Dataset records

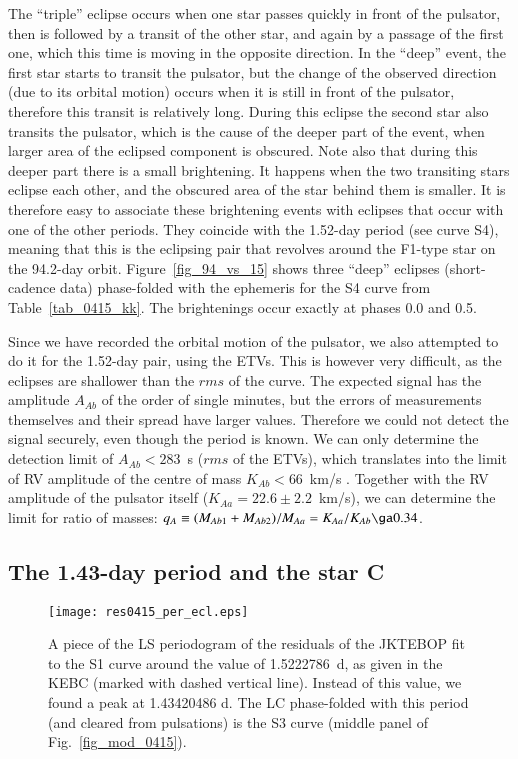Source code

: \documentclass{aa}
\begin{document}
The ``triple'' eclipse occurs when one star passes quickly in front of the
pulsator, then is followed by a transit of the other star, and again by a 
passage of the first one, which this time is moving in the opposite direction.
In the ``deep'' event, the first star starts to transit the pulsator, but 
the change of the observed direction (due to its orbital motion) occurs when 
it is still in front of the pulsator, therefore this transit is relatively
long. During this eclipse the second star also transits the pulsator, which
is the cause of the deeper part of the event, when larger area of the eclipsed
component is obscured. Note also that during this deeper part there is a 
small brightening. It happens when the two transiting stars eclipse each other,
and the obscured area of the star behind them is smaller. It is therefore 
easy to associate these brightening events with eclipses that occur with one 
of the other periods. They coincide with the 1.52-day period (see curve S4), 
meaning that this is the eclipsing pair that revolves around the F1-type star on 
the 94.2-day orbit. Figure~\ref{fig_94_vs_15} shows three ``deep'' eclipses 
(short-cadence data) phase-folded with the ephemeris for the S4 curve from 
Table~\ref{tab_0415_kk}. The brightenings occur exactly at phases 0.0 and 0.5.

Since we have recorded the orbital motion of the pulsator, we also attempted
to do it for the 1.52-day pair, using the ETVs. This is however very difficult, 
as the eclipses are shallower than the $rms$ of the curve. The expected signal
has the amplitude $A_{Ab}$ of the order of single minutes, but the errors of measurements
themselves and their spread have larger values. Therefore we could not detect the 
signal securely, even though the period is known. We can only determine the 
detection limit of $A_{Ab}<283$~s ($rms$ of the ETVs), which translates into the 
limit of RV amplitude of the centre of mass $K_{Ab}<66$~km/s 
\citep[from Eq.~8 in][]{hel16}. Together with the RV amplitude of the pulsator
itself ($K_{Aa}=22.6\pm2.2$~km/s), we can determine the limit for ratio of masses:
$q_{A} \equiv (M_{Ab1}+M_{Ab2})/M_{Aa} = K_{Aa}/K_{Ab} \ga 0.34$.

\subsection{The 1.43-day period and the star C}\label{sec_per_1.43}

\begin{figure}
\centering
\texttt{[image: res0415\_per\_ecl.eps]}
\caption{A piece of the LS periodogram of the residuals
of the JKTEBOP fit to the S1 curve around the value of 1.5222786~d,
as given in the KEBC (marked with dashed vertical line). Instead of
this value, we found a peak at 1.43420486 d. The LC phase-folded
with this period (and cleared from pulsations) is the S3 curve 
(middle panel of Fig.~\ref{fig_mod_0415}).}\label{fig_per_1.43}
\end{figure}
\end{document}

BRIEF:
Repeat, exactly and in full, each line from the start of the data to the line that contains "0.0 and 0.5.". Pictures do not go in.

PROBLEM SOLUTION:
Source code

: \documentclass{aa}
\begin{document}
The ``triple'' eclipse occurs when one star passes quickly in front of the
pulsator, then is followed by a transit of the other star, and again by a 
passage of the first one, which this time is moving in the opposite direction.
In the ``deep'' event, the first star starts to transit the pulsator, but 
the change of the observed direction (due to its orbital motion) occurs when 
it is still in front of the pulsator, therefore this transit is relatively
long. During this eclipse the second star also transits the pulsator, which
is the cause of the deeper part of the event, when larger area of the eclipsed
component is obscured. Note also that during this deeper part there is a 
small brightening. It happens when the two transiting stars eclipse each other,
and the obscured area of the star behind them is smaller. It is therefore 
easy to associate these brightening events with eclipses that occur with one 
of the other periods. They coincide with the 1.52-day period (see curve S4), 
meaning that this is the eclipsing pair that revolves around the F1-type star on 
the 94.2-day orbit. Figure~\ref{fig_94_vs_15} shows three ``deep'' eclipses 
(short-cadence data) phase-folded with the ephemeris for the S4 curve from 
Table~\ref{tab_0415_kk}. The brightenings occur exactly at phases 0.0 and 0.5.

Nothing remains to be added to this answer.